Matt Hert owns four whole vinyl records, and three 35mm cameras. He pretends to enjoy backpacking but it is just an excuse to sit in the forest, drink whiskey, and tend to a fire. In his spare time, Matt makes furniture and sings poorly to his beautiful wife Madison. Matt has a bachelor's degree in psychology and listens to podcasts like any good millennial should. Matt enjoys writing, reading, television, music, traveling, video games, and teaching the bible.

[Spoiler Alert: contains spoilers for the movie “Glass”]

Glass is the final chapter of the Unbreakable trilogy which began 18 years ago. The basic idea is that superhumans walk among us unaware of their power. The main characters are three superhumans: David Dunn (the Overseer), Kevin Wendell Crumb (The Horde), and Elijah Price (Mr. Glass). The villain, Mr. Glass, has the goal of exposing the supernatural people that live among us to prove his theory that superheroes are real. The whole premise is fiction but the conclusion holds shreds of truth.

Glass, the final film of the trilogy, is about Dr. Ellie Staple, a psychologist, trying to convince the three superhumans that they are delusional. The Overseer is strong enough to rip the door off of a car, and he fights bad guys at night. Dr. Staple tries to convince him that he is just well built and his crime-fighting is just criminal vigilanteism. The Horde calls his alter ego The Beast and when he manifests The Beast he can climb walls and crush people with his bare hands. Dr. Staple tells him that The Beast is an illusion to protect him from past trauma. Mr. Glass is an evil genius, but his bones break as if they were made of glass. Dr. Staple tries to explain to him that his evil is merely a disorder and could be cured with an alteration to his frontal lobe.  The plot is designed to make it seem like there is a natural explanation for each of these superhumans “perceived” powers. Thus, the supernatural should be discounted.
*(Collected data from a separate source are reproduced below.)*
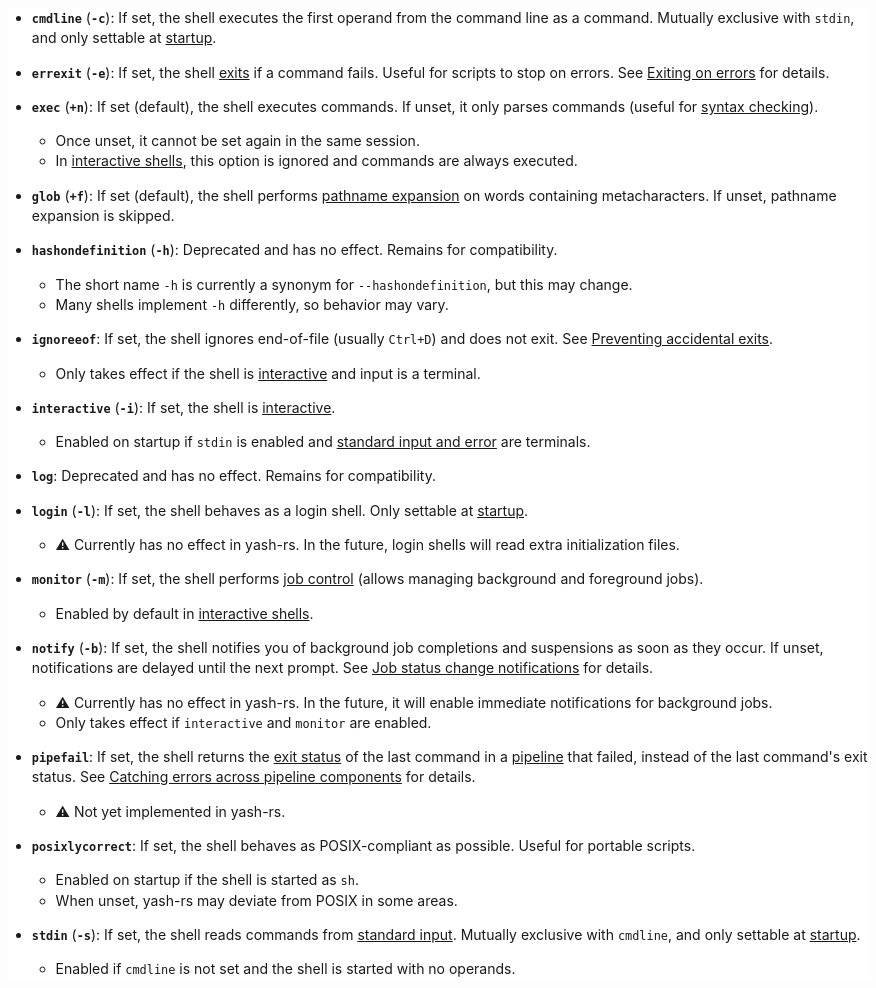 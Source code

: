 - **`cmdline`** (**`-c`**): If set, the shell executes the first operand from the command line as a command. Mutually exclusive with `stdin`, and only settable at [startup](../startup.md).

- **`errexit`** (**`-e`**): If set, the shell [exits](../termination.md) if a command fails. Useful for scripts to stop on errors. See [Exiting on errors](../debugging.md#exiting-on-errors) for details.

- **`exec`** (**`+n`**): If set (default), the shell executes commands. If unset, it only parses commands (useful for [syntax checking](../debugging.md#checking-syntax)).
    - Once unset, it cannot be set again in the same session.
    - In [interactive shells], this option is ignored and commands are always executed.

- **`glob`** (**`+f`**): If set (default), the shell performs [pathname expansion](../language/words/globbing.md) on words containing metacharacters. If unset, pathname expansion is skipped.

- **`hashondefinition`** (**`-h`**): Deprecated and has no effect. Remains for compatibility.
    - The short name `-h` is currently a synonym for `--hashondefinition`, but this may change.
    - Many shells implement `-h` differently, so behavior may vary.

- **`ignoreeof`**: If set, the shell ignores end-of-file (usually `Ctrl+D`) and does not exit. See [Preventing accidental exits](../termination.md#preventing-accidental-exits).
    - Only takes effect if the shell is [interactive] and input is a terminal.

- **`interactive`** (**`-i`**): If set, the shell is [interactive].
    - Enabled on startup if `stdin` is enabled and [standard input and error](../language/redirections/index.html#what-are-file-descriptors) are terminals.

- **`log`**: Deprecated and has no effect. Remains for compatibility.

- **`login`** (**`-l`**): If set, the shell behaves as a login shell. Only settable at [startup](../startup.md).
    - ⚠️ Currently has no effect in yash-rs. In the future, login shells will read extra initialization files.

- **`monitor`** (**`-m`**): If set, the shell performs [job control] (allows managing background and foreground jobs).
    - Enabled by default in [interactive shells].

- **`notify`** (**`-b`**): If set, the shell notifies you of background job completions and suspensions as soon as they occur. If unset, notifications are delayed until the next prompt. See [Job status change notifications](../interactive/job_control.md#job-status-change-notifications) for details.
    - ⚠️ Currently has no effect in yash-rs. In the future, it will enable immediate notifications for background jobs.
    - Only takes effect if `interactive` and `monitor` are enabled.

- **`pipefail`**: If set, the shell returns the [exit status](../language/commands/exit_status.md) of the last command in a [pipeline](../language/commands/pipelines.md) that failed, instead of the last command's exit status. See [Catching errors across pipeline components](../debugging.md#catching-errors-across-pipeline-components) for details.
    - ⚠️ Not yet implemented in yash-rs.

- **`posixlycorrect`**: If set, the shell behaves as POSIX-compliant as possible. Useful for portable scripts. 
    - Enabled on startup if the shell is started as `sh`.
    - When unset, yash-rs may deviate from POSIX in some areas.

- **`stdin`** (**`-s`**): If set, the shell reads commands from [standard input](../language/redirections/index.html#what-are-file-descriptors). Mutually exclusive with `cmdline`, and only settable at [startup](../startup.md).
    - Enabled if `cmdline` is not set and the shell is started with no operands.


[interactive]: ../interactive/index.html
[interactive shells]: ../interactive/index.html
[job control]: ../interactive/job_control.md
[variables]: ../language/parameters/variables.md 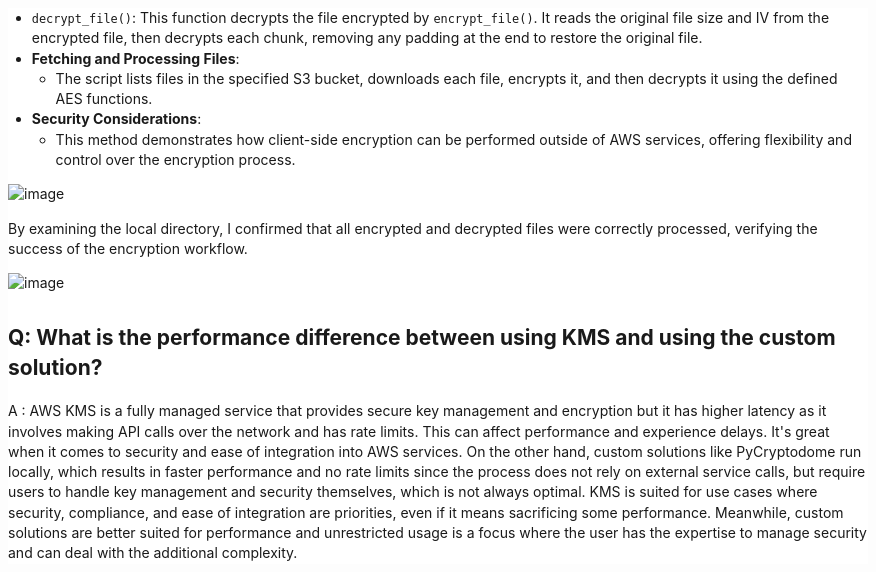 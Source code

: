   - `decrypt_file()`: This function decrypts the file encrypted by `encrypt_file()`. It reads the original file size and IV from the encrypted file, then decrypts each chunk, removing any padding at the end to restore the original file.
- **Fetching and Processing Files**:
  - The script lists files in the specified S3 bucket, downloads each file, encrypts it, and then decrypts it using the defined AES functions.
- **Security Considerations**:
  - This method demonstrates how client-side encryption can be performed outside of AWS services, offering flexibility and control over the encryption process.

![image](https://github.com/user-attachments/assets/b8798627-2006-476a-aa0c-f710a746f787)

By examining the local directory, I confirmed that all encrypted and decrypted files were correctly processed, verifying the success of the encryption workflow.

![image](https://github.com/user-attachments/assets/8dc4886d-bbb0-40f0-b51a-db9f2b4081f0)


## Q: What is the performance difference between using KMS and using the custom solution?

A : AWS KMS is a fully managed service that provides secure key management and encryption but it has higher latency as it involves making API calls over the network and has rate limits. This can affect performance and experience delays. It's great when it comes to security and ease of integration into AWS services. On the other hand, custom solutions like PyCryptodome run locally, which results in faster performance and no rate limits since the process does not rely on external service calls, but require users to handle key management and security themselves, which is not always optimal. 
KMS is suited for use cases where security, compliance, and ease of integration are priorities, even if it means sacrificing some performance. Meanwhile, custom solutions are better suited for performance and unrestricted usage is a focus where the user has the expertise to manage security and can deal with the additional complexity.


<div style="page-break-after: always;"></div>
The ending inverts the story. In the end, Dr. Ellie Staple admits the truth of her work. She works for an organization devoted to keeping the existence of superhumans hidden from the public.  She is a fraud who is trying to maintain the balance of society by institutionalizing and assimilating these superhumans. I think this aspect of the film points out something interesting in the field of psychology. There is an effort to explain away unexplainable human actions by using the label of a mental health disorder. If someone is seeing demons or ghosts, they are said to have “hallucinations”. If someone feels they have another being living inside of them, they are said to have “Dissociative Identity Disorder” (there is a post on DID here). The Bible uses the word visions to describe hallucinations, and the word possession to describe being inhabited by another being. In the western world, with western psychology, we have started to see the Bibles terminology as antiquated. Often the Biblical terms are said to be explained away by science.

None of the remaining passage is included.